Laying fibre optic cables between customers and their local exchange is the only way to achieve 100 per cent broadband coverage it has been claimed.
Warning that the European digital divide will deepen, The Fibre to the Home (FTTH) Council Europe has advocated that regulators and government take urgent action to promote fibre broadband services.
Speaking at their 2006 conference in Vienna, Hartwig Tauber, FTTH Council president, urged that the EU and national governments must accelerate investment, educate users and service providers in the benefits of FTTH, but above all attempt to create a more open and consistent regulatory framework.
“Rules for public funding need defining.

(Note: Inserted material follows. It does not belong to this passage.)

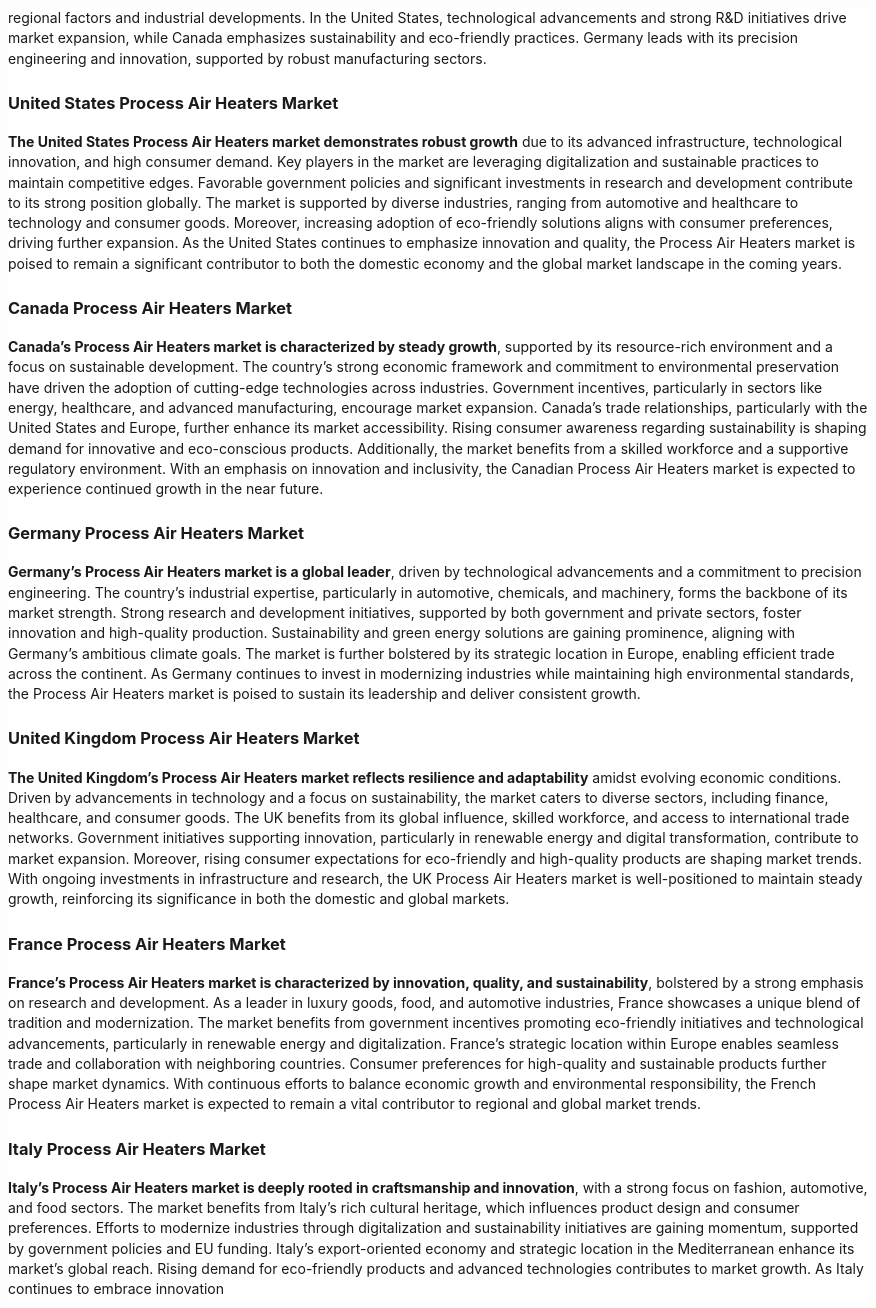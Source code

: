regional factors and industrial developments. In the United States, technological advancements and strong R&amp;D initiatives drive market expansion, while Canada emphasizes sustainability and eco-friendly practices. Germany leads with its precision engineering and innovation, supported by robust manufacturing sectors.</span></em></p></blockquote><h3><strong>United States Process Air Heaters Market</strong></h3><p><strong>The United States Process Air Heaters market demonstrates robust growth</strong> due to its advanced infrastructure, technological innovation, and high consumer demand. Key players in the market are leveraging digitalization and sustainable practices to maintain competitive edges. Favorable government policies and significant investments in research and development contribute to its strong position globally. The market is supported by diverse industries, ranging from automotive and healthcare to technology and consumer goods. Moreover, increasing adoption of eco-friendly solutions aligns with consumer preferences, driving further expansion. As the United States continues to emphasize innovation and quality, the Process Air Heaters market is poised to remain a significant contributor to both the domestic economy and the global market landscape in the coming years.</p><h3><strong>Canada Process Air Heaters Market</strong></h3><p><strong>Canada&rsquo;s Process Air Heaters market is characterized by steady growth</strong>, supported by its resource-rich environment and a focus on sustainable development. The country&rsquo;s strong economic framework and commitment to environmental preservation have driven the adoption of cutting-edge technologies across industries. Government incentives, particularly in sectors like energy, healthcare, and advanced manufacturing, encourage market expansion. Canada&rsquo;s trade relationships, particularly with the United States and Europe, further enhance its market accessibility. Rising consumer awareness regarding sustainability is shaping demand for innovative and eco-conscious products. Additionally, the market benefits from a skilled workforce and a supportive regulatory environment. With an emphasis on innovation and inclusivity, the Canadian Process Air Heaters market is expected to experience continued growth in the near future.</p><h3><strong>Germany Process Air Heaters Market</strong></h3><p><strong>Germany&rsquo;s Process Air Heaters market is a global leader</strong>, driven by technological advancements and a commitment to precision engineering. The country&rsquo;s industrial expertise, particularly in automotive, chemicals, and machinery, forms the backbone of its market strength. Strong research and development initiatives, supported by both government and private sectors, foster innovation and high-quality production. Sustainability and green energy solutions are gaining prominence, aligning with Germany&rsquo;s ambitious climate goals. The market is further bolstered by its strategic location in Europe, enabling efficient trade across the continent. As Germany continues to invest in modernizing industries while maintaining high environmental standards, the Process Air Heaters market is poised to sustain its leadership and deliver consistent growth.</p><h3><strong>United Kingdom Process Air Heaters Market</strong></h3><p><strong>The United Kingdom&rsquo;s Process Air Heaters market reflects resilience and adaptability</strong> amidst evolving economic conditions. Driven by advancements in technology and a focus on sustainability, the market caters to diverse sectors, including finance, healthcare, and consumer goods. The UK benefits from its global influence, skilled workforce, and access to international trade networks. Government initiatives supporting innovation, particularly in renewable energy and digital transformation, contribute to market expansion. Moreover, rising consumer expectations for eco-friendly and high-quality products are shaping market trends. With ongoing investments in infrastructure and research, the UK Process Air Heaters market is well-positioned to maintain steady growth, reinforcing its significance in both the domestic and global markets.</p><h3><strong>France Process Air Heaters Market</strong></h3><p><strong>France&rsquo;s Process Air Heaters market is characterized by innovation, quality, and sustainability</strong>, bolstered by a strong emphasis on research and development. As a leader in luxury goods, food, and automotive industries, France showcases a unique blend of tradition and modernization. The market benefits from government incentives promoting eco-friendly initiatives and technological advancements, particularly in renewable energy and digitalization. France&rsquo;s strategic location within Europe enables seamless trade and collaboration with neighboring countries. Consumer preferences for high-quality and sustainable products further shape market dynamics. With continuous efforts to balance economic growth and environmental responsibility, the French Process Air Heaters market is expected to remain a vital contributor to regional and global market trends.</p><h3><strong>Italy Process Air Heaters Market</strong></h3><p><strong>Italy&rsquo;s Process Air Heaters market is deeply rooted in craftsmanship and innovation</strong>, with a strong focus on fashion, automotive, and food sectors. The market benefits from Italy&rsquo;s rich cultural heritage, which influences product design and consumer preferences. Efforts to modernize industries through digitalization and sustainability initiatives are gaining momentum, supported by government policies and EU funding. Italy&rsquo;s export-oriented economy and strategic location in the Mediterranean enhance its market&rsquo;s global reach. Rising demand for eco-friendly products and advanced technologies contributes to market growth. As Italy continues to embrace innovation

Otherwise infrastructure companies will ask why they should invest if they don’t know whether the network they build will be unbundled and if so what the rules will be,” Tauber commented.
He added that the EU’s strategy to build a single European information economy based on ubiquitous affordable broadband services, announced in June 2005, was an important rallying call. But this needed to be followed up quickly by action to clarify the regulatory situation.
Ending the the digital divide was a major goal of the European Union’s i2010 strategy, but, said Tauber: “In cities three times as many households have broadband as in rural areas. FTTH is the only infrastructure that can satisfy all the requirements of i2010.”
Fibre to the Home is very much in its infancy in the UK, mainly due to uncertainty over hardware installations into local exchanges that are, for the most part, operated solely by BT. This is what all the ‘unbundling of the local loop’ debate is all about; creating competition for service provision over telecommunications networks.
The US and Japan, by contrast, are now seeing more people sign up for FTTH services than for traditional ‘copper wire’ or other broadband technologies. A major reason for this is that unlike normal landline broadband, there is no drop off in speed due to distance from the local exchange.